Ha collaborato a lungo con Prince, anche per questo album.
«Molte delle idee musicali di Dirty computer appartengono a Prince. L' ultima volta che ci siamo visti fu il primo gennaio 2016, a una festa privata a St Barts dove duettammo. Alla fine parlammo per cinque ore di seguito. Senza l'esempio della Paisley Park di Prince non avrei mai fondato la mia organizzazione, la Wondaland Arts Society. È stato lui a farmi capire l'importanza di lavorare in totale libertà».
Musicalmente come è cresciuta? I suoi primi idoli?
«Le donne di casa mi hanno introdotto al gospel, la mia curiosità mi ha spinto verso Prince, Stevie Wonder, i Talking Heads e David Bowie. Niente mi è stato servito su un piatto d' argento. Sono nata in una famiglia proletaria, ma la povertà non è mai stata un limite, mi ha stimolato immaginazione e creatività. Mi ha aiutato a volare».

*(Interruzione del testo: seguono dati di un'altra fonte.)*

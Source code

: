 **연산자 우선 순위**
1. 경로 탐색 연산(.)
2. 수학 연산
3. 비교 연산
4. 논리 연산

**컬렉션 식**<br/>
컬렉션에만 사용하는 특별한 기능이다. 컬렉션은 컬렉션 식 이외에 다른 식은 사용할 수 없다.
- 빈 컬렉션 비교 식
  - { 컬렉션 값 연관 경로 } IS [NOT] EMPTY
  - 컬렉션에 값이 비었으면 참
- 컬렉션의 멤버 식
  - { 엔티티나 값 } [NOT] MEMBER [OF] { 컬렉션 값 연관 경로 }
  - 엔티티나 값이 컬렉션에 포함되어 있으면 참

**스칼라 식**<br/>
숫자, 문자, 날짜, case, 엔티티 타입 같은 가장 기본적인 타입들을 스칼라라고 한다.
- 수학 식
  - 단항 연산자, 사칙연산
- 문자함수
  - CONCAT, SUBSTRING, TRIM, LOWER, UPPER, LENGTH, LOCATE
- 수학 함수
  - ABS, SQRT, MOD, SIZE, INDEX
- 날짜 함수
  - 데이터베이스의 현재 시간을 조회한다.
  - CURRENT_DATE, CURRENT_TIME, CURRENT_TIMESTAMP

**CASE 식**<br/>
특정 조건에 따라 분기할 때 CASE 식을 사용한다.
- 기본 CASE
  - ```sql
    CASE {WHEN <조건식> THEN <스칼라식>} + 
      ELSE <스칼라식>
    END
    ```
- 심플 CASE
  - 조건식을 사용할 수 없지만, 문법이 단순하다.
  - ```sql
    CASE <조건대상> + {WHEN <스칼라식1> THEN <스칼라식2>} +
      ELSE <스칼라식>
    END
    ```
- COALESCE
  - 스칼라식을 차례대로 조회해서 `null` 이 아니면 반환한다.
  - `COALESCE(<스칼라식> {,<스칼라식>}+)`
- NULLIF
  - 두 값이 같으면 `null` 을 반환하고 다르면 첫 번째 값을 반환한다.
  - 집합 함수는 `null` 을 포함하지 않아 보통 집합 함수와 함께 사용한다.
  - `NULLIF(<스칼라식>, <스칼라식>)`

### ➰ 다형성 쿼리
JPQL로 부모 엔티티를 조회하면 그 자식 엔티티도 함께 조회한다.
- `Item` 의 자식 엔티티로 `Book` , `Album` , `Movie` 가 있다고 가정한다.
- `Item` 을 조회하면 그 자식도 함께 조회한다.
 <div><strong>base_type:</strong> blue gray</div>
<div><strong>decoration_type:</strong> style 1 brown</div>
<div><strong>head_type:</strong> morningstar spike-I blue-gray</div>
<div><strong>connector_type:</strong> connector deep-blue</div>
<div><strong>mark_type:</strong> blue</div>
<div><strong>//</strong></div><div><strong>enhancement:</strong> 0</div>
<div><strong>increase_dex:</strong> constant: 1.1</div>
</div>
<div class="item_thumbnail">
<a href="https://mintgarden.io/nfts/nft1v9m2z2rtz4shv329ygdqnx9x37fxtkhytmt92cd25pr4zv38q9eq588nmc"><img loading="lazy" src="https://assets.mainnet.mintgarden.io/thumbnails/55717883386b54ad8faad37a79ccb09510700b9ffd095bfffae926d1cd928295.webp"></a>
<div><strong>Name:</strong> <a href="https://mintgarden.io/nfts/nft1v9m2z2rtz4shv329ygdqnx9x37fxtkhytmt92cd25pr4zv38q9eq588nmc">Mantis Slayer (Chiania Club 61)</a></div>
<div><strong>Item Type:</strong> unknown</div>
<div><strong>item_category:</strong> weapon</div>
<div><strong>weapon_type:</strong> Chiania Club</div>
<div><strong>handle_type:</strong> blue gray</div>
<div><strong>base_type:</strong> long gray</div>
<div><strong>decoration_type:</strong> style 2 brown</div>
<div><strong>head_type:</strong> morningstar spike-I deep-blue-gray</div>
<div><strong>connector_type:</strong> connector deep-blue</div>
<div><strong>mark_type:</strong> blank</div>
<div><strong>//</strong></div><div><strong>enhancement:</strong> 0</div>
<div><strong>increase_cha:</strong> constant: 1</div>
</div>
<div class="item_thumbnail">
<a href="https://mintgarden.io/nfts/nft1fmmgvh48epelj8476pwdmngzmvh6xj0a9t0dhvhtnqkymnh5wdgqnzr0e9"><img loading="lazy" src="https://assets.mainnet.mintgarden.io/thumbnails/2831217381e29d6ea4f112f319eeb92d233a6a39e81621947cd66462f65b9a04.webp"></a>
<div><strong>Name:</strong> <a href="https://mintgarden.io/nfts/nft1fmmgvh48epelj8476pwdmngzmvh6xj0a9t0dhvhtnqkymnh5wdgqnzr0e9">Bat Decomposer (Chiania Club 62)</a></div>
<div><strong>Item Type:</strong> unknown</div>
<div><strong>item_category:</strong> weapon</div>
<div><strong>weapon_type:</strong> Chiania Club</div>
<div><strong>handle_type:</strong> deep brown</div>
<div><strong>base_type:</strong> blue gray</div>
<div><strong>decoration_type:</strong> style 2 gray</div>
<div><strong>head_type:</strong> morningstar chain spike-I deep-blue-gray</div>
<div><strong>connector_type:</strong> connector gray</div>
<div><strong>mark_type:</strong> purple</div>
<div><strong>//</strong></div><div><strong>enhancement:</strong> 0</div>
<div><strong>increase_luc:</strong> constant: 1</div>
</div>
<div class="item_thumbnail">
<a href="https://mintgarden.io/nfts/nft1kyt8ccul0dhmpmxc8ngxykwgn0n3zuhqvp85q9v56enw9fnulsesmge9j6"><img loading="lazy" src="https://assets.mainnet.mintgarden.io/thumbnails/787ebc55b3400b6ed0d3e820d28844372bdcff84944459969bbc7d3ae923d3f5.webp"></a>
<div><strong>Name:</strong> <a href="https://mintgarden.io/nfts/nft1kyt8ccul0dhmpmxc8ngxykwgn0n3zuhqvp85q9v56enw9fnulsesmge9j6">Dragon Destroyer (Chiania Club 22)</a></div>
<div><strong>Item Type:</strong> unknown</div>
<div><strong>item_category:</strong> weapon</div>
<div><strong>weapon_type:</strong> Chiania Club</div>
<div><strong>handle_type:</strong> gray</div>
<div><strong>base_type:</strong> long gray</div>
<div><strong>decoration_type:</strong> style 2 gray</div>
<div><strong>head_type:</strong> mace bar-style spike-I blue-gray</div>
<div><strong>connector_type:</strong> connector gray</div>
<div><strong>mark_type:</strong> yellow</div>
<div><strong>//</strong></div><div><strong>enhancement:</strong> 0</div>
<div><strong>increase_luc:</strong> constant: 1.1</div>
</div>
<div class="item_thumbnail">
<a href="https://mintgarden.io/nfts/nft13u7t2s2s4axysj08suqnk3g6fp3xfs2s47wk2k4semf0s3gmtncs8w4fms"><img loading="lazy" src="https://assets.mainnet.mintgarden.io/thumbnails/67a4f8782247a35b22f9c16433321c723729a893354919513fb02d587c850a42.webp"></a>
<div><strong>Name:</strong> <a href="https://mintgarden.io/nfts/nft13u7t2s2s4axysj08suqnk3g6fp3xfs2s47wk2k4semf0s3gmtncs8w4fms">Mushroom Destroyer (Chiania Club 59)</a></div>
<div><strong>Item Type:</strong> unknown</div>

Ora che Prince e Bowie sono morti e Obama (Janelle è una buona amica di Michelle) non è più il presidente il paesaggio sembra assai più desolato.
«Soprattutto per certe pericolose regressioni sociali - il conformismo diffuso, ad esempio - e i problemi che i nuovi media accentuano o riacutizzano: trame dei poteri forti, intolleranza, populismo, il razzismo tutt'altro che sopito e l'assenza di dialogo tra generi e sessi».